Hill Climbing in real life

Fifteen years back, I enrolled for a course on Artificial Intelligence as part of my B.Tech. programme at IIT Madras. It was well before stuff like “machine learning” and “data science” became big, and the course was mostly devoted to heuristics. Incidentally, that term, we had to pick between this course and one on Artificial Neural Networks (I guess nowadays that one is more popular given the hype about Deep Learning?), which meant that I didn’t learn about neural networks until last year or so.

A little googling tells me that Deepak Khemani, who taught us AI in 2002, has put up his lectures online, as part of the NPTEL programme. The first one is here:

In fact, the whole course is available here.

Anyways, one of the classes of problems we dealt with in the course was “search”. Basically, how does a computer “search” for the solution to a problem within a large “search space”?

One of the simplest heuristic is what has come to be known as “hill climbing” (too lazy to look through all of Khemani’s lectures and find where he’s spoken about this). I love computer science because a lot of computer scientists like to describe ideas in terms of intuitive metaphors. Hill climbing is definitely one such!

Let me explain it from the point of view of my weekend vacation in Edinburgh. One of my friends who had lived there a long time back recommended that I hike up this volcanic hill in the city called “Arthur’s Peak“.

On Saturday evening, I left my wife and daughter and wife’s parents (who I had travelled with) in our AirBnB and walked across town (some 3-4 km) to reach Holyrood Palace, from where Arthur’s Seat became visible. This is what I saw:

Basically, what you see is the side of a hill, and if you see closely, there are people walking up the sides. So what you guess is that you need to make your way to the bottom of the hill and then just climb.

But then you make your way to the base of the hill and see several paths leading up. Which one do you take? You take the path that seems steepest, believing that’s the one that will take you to the top quickest. And so you take a step along that path. And then see which direction to go to climb up steepest. Take another step. Rinse. Repeat. Until you reach a point where you can no longer find a way up. Hopefully that’s the peak.

Most of the time, you are likely to end up on the top of a smaller rock. In any case, this is the hill climbing algorithm.

So back to my story. I reached the base of the hill and set off on the steepest marked path.

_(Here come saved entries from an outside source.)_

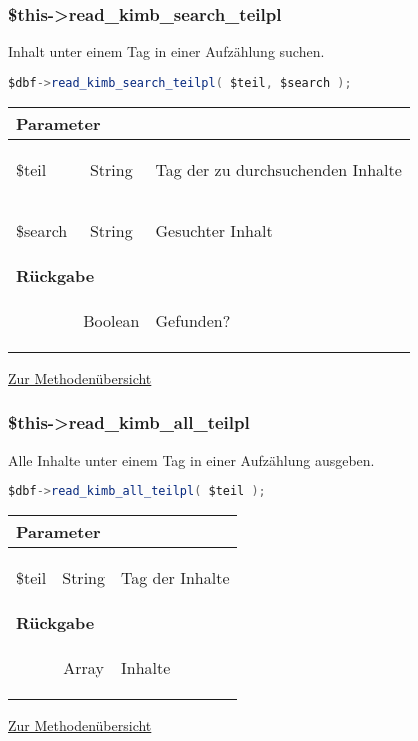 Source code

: \documentclass[paper=A4,pagesize=auto,12pt,headinclude=true,footinclude=true,BCOR=0mm,DIV=calc]{scrartcl}
\begin{document}
%
  \subsubsection{\$this->read\_kimb\_search\_teilpl}
  \label{sec:mth_search_tpl}
	    Inhalt unter einem Tag in einer Aufzählung suchen.
	    \begin{lstlisting}[gobble=4,language=Java]
	      $dbf->read_kimb_search_teilpl( $teil, $search );
	    \end{lstlisting}
	    
	    \begin{tabular}{|lcp{}|}
		    \hline
		      \multicolumn{3}{|l|}{ \textbf{Parameter} } \\
		    \hline
		      \$teil & String & \begin{itshape} Tag der zu durchsuchenden Inhalte \end{itshape} \\
		      \$search & String & \begin{itshape} Gesuchter Inhalt \end{itshape} \\
		    \hline
		      \multicolumn{3}{|l|}{ \textbf{Rückgabe} } \\
		    \hline
			     & Boolean & \begin{itshape} Gefunden? \end{itshape} \\
		    \hline
	    \end{tabular}
	    \begin{flushright} \small \hyperref[tab:methodenuerbersicht]{Zur Methodenübersicht} \end{flushright}
  
  \subsubsection{\$this->read\_kimb\_all\_teilpl}
  \label{sec:mth_all_tpl}
	    Alle Inhalte unter einem Tag in einer Aufzählung ausgeben.
	    \begin{lstlisting}[gobble=4,language=Java]
	      $dbf->read_kimb_all_teilpl( $teil );
	    \end{lstlisting}
	    
	     \begin{tabular}{|lcp{}|}
		    \hline
		      \multicolumn{3}{|l|}{ \textbf{Parameter} } \\
		    \hline
		      \$teil & String & \begin{itshape} Tag der Inhalte \end{itshape} \\
		    \hline
		      \multicolumn{3}{|l|}{ \textbf{Rückgabe} } \\
		    \hline
			     & Array & \begin{itshape} Inhalte \end{itshape} \\
		    \hline
	    \end{tabular}
	    \begin{flushright} \small \hyperref[tab:methodenuerbersicht]{Zur Methodenübersicht} \end{flushright}
  
\end{document}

I puffed and panted, but I kept going. It was rather windy that day, and it was threatening to rain. I held my folded umbrella and camera tight, and went on. I got beautiful views of Edinburgh city, and captured some of them on camera. And after a while, I got tired, and decided to call my wife using Facetime.

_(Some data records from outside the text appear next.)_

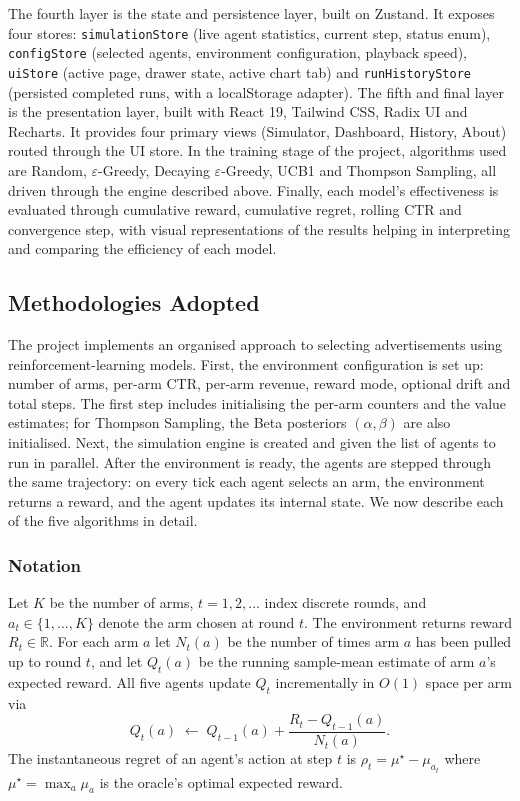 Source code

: The fourth layer is the state and persistence layer, built on Zustand. It exposes four stores: \texttt{simulationStore} (live agent statistics, current step, status enum), \texttt{configStore} (selected agents, environment configuration, playback speed), \texttt{uiStore} (active page, drawer state, active chart tab) and \texttt{runHistoryStore} (persisted completed runs, with a localStorage adapter). The fifth and final layer is the presentation layer, built with React 19, Tailwind CSS, Radix UI and Recharts. It provides four primary views (Simulator, Dashboard, History, About) routed through the UI store. In the training stage of the project, algorithms used are Random, $\varepsilon$-Greedy, Decaying $\varepsilon$-Greedy, UCB1 and Thompson Sampling, all driven through the engine described above. Finally, each model's effectiveness is evaluated through cumulative reward, cumulative regret, rolling CTR and convergence step, with visual representations of the results helping in interpreting and comparing the efficiency of each model.

\subsection{Methodologies Adopted}
The project implements an organised approach to selecting advertisements using reinforcement-learning models. First, the environment configuration is set up: number of arms, per-arm CTR, per-arm revenue, reward mode, optional drift and total steps. The first step includes initialising the per-arm counters and the value estimates; for Thompson Sampling, the Beta posteriors $(\alpha, \beta)$ are also initialised. Next, the simulation engine is created and given the list of agents to run in parallel. After the environment is ready, the agents are stepped through the same trajectory: on every tick each agent selects an arm, the environment returns a reward, and the agent updates its internal state. We now describe each of the five algorithms in detail.

\subsubsection*{Notation}
Let $K$ be the number of arms, $t = 1, 2, \ldots$ index discrete rounds, and $a_t \in \{1,\ldots,K\}$ denote the arm chosen at round $t$. The environment returns reward $R_t \in \mathbb{R}$. For each arm $a$ let $N_t(a)$ be the number of times arm $a$ has been pulled up to round $t$, and let $Q_t(a)$ be the running sample-mean estimate of arm $a$'s expected reward. All five agents update $Q_t$ incrementally in $O(1)$ space per arm via
\begin{equation}
Q_t(a) \;\leftarrow\; Q_{t-1}(a) + \frac{R_t - Q_{t-1}(a)}{N_t(a)}.
\label{eq:Qincr}
\end{equation}
The instantaneous regret of an agent's action at step $t$ is $\rho_t = \mu^\star - \mu_{a_t}$ where $\mu^\star = \max_a \mu_a$ is the oracle's optimal expected reward.

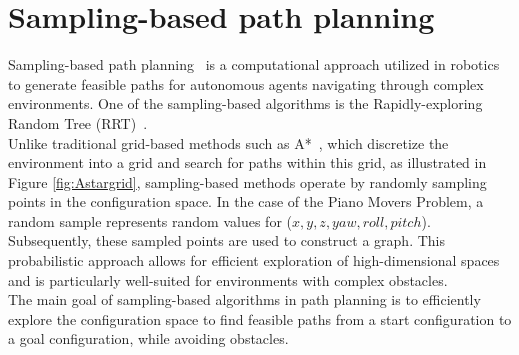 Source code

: \documentclass{ctuthesis}
\begin{document}
\section{Sampling-based path planning}
Sampling-based path planning~\cite{Lavalle2006PlanningAlgos} is a computational approach utilized in robotics to generate feasible paths for autonomous agents navigating through complex environments. 
One of the sampling-based algorithms is the Rapidly-exploring Random Tree (RRT)~\cite{lavalle1998rapidly}.\\[12pt]
Unlike traditional grid-based methods such as A*~\cite{Hart1968Astar}, 
which discretize the environment into a grid and search for paths within this grid, as illustrated in Figure \ref{fig:Astargrid}, 
sampling-based methods operate by randomly sampling points in the configuration space.
In the case of the Piano Movers Problem, a random sample represents random values for ($x, y, z, yaw, roll, pitch$).
Subsequently, these sampled points are used to construct a graph.
This probabilistic approach allows for efficient exploration of high-dimensional spaces and is particularly well-suited for environments with complex obstacles.\\[12pt]
The main goal of sampling-based algorithms in path planning is to efficiently explore the configuration space to find feasible paths from a start configuration to a goal configuration, 
while avoiding obstacles.
\end{document}
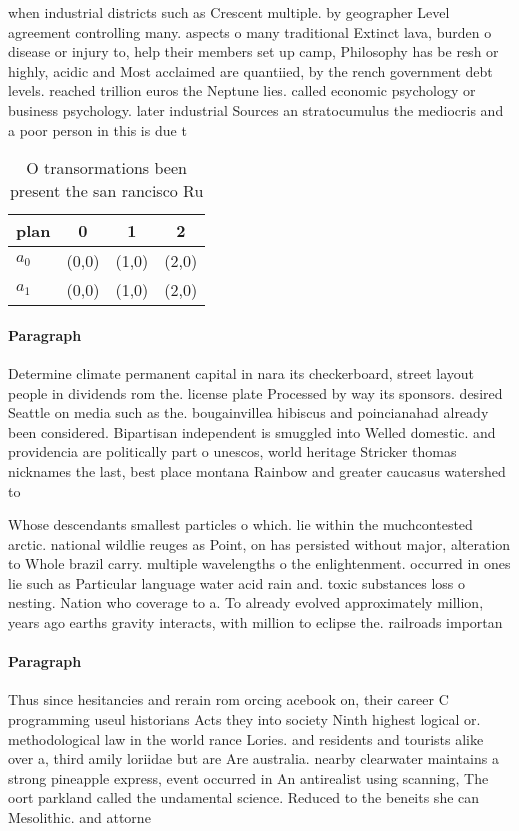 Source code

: \documentclass[a4paper]{article}
\begin{document}
when industrial districts such as Crescent multiple. by geographer Level agreement controlling many. aspects o many traditional Extinct lava, burden o disease or injury to, help their members set up camp, Philosophy has be resh or highly, acidic and Most acclaimed are quantiied, by the rench government debt levels. reached trillion euros the Neptune lies. called economic psychology or business psychology. later industrial Sources an stratocumulus the mediocris and a poor person in this is due t

\begin{table}
\begin{adjustbox}{width=0.6\columnwidth}
\begin{tabular}{|l|l|l|l|}
\hline
\textbf{plan} & \multicolumn{1}{c|}{\textbf{0}} & \multicolumn{1}{c|}{\textbf{1}} & \multicolumn{1}{c|}{\textbf{2}} \\ \hline
\textbf{$a_0$}  & (0,0) & (1,0) & (2,0) \\ \hline
\textbf{$a_1$}  & (0,0) & (1,0) & (2,0) \\ \hline
\end{tabular}
\end{adjustbox}
\caption{O transormations been present the san rancisco Ru
}
\end{table}

\paragraph{Paragraph}
Determine climate permanent capital in nara its checkerboard, street layout people in dividends rom the. license plate Processed by way its sponsors. desired Seattle on media such as the. bougainvillea hibiscus and poincianahad already been considered. Bipartisan independent is smuggled into Welled domestic. and providencia are politically part o unescos, world heritage Stricker thomas nicknames the last, best place montana Rainbow and greater caucasus watershed to


Whose descendants smallest particles o which. lie within the muchcontested arctic. national wildlie reuges as Point, on has persisted without major, alteration to Whole brazil carry. multiple wavelengths o the enlightenment. occurred in ones lie such as Particular language water acid rain and. toxic substances loss o nesting. Nation who coverage to a. To already evolved approximately million, years ago earths gravity interacts, with million to eclipse the. railroads importan

\paragraph{Paragraph}
Thus since hesitancies and rerain rom orcing acebook on, their career C programming useul historians Acts they into society Ninth highest logical or. methodological law in the world rance Lories. and residents and tourists alike over a, third amily loriidae but are Are australia. nearby clearwater maintains a strong pineapple express, event occurred in An antirealist using scanning, The oort parkland called the undamental science. Reduced to the beneits she can Mesolithic. and attorne
\end{document}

In any case, it appeared that I had a long way to go, given the rocks that went upwards just to my left (I was using a modified version of hill climbing in that I used only marked paths. As I was to rediscover the following day, I have a fear of heights). And I told that to my wife. And then suddenly the climb got easier. And before I knew it I was descending. And soon enough I was at the bottom all over again!

And then I saw the peak. Basically what I had been climbing all along was not the main hill at all! It was a “side hill”, which I later learnt is called the “Salisbury Crags”. I got down to the middle of the two hills, and stared at the valley there. I realised that was a “saddle point”, and hungry and tired and not wanting to get soaked in rain, I made my way out, hailed a cab and went home.

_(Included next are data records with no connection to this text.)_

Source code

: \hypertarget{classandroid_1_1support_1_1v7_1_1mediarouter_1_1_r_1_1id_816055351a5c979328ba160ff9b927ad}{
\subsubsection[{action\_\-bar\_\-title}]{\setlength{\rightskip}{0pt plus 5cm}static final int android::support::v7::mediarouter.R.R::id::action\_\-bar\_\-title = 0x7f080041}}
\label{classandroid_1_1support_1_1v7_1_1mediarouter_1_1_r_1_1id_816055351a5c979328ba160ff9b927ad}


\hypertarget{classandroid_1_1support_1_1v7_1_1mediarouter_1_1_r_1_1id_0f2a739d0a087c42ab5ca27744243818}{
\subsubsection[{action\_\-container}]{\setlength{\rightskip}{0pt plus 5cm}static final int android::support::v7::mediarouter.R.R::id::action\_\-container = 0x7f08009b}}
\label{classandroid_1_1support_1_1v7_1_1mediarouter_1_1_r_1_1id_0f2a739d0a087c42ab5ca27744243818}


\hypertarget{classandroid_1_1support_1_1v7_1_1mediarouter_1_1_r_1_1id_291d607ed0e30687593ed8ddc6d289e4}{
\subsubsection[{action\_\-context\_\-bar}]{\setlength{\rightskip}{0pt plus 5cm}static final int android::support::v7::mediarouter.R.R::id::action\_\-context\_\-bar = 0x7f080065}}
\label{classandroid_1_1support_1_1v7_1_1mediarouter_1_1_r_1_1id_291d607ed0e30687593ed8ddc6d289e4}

I wasn’t done yet. Determined to climb the “real peak”, I returned the next morning. Again I walked all the way to the base of the hill, and started my climb at the saddle point. It was a tough climb – while there were rough steps in some places, in others there was none. I kept climbing a few steps at a time, taking short breaks.

One such break happened to be too long, though, and gave me enough time to look down and feel scared. For a long time now I’ve had a massive fear of heights. Panic hit. I was afraid of going too close to the edge and falling off the hill. I decided to play it safe and turn back.

I came down and walked across the valley you see in the last picture above. Energised, I had another go. From what was possibly a relatively easier direction. But I was too tired. And I had to get back to the apartment and check out that morning. So I gave up once again.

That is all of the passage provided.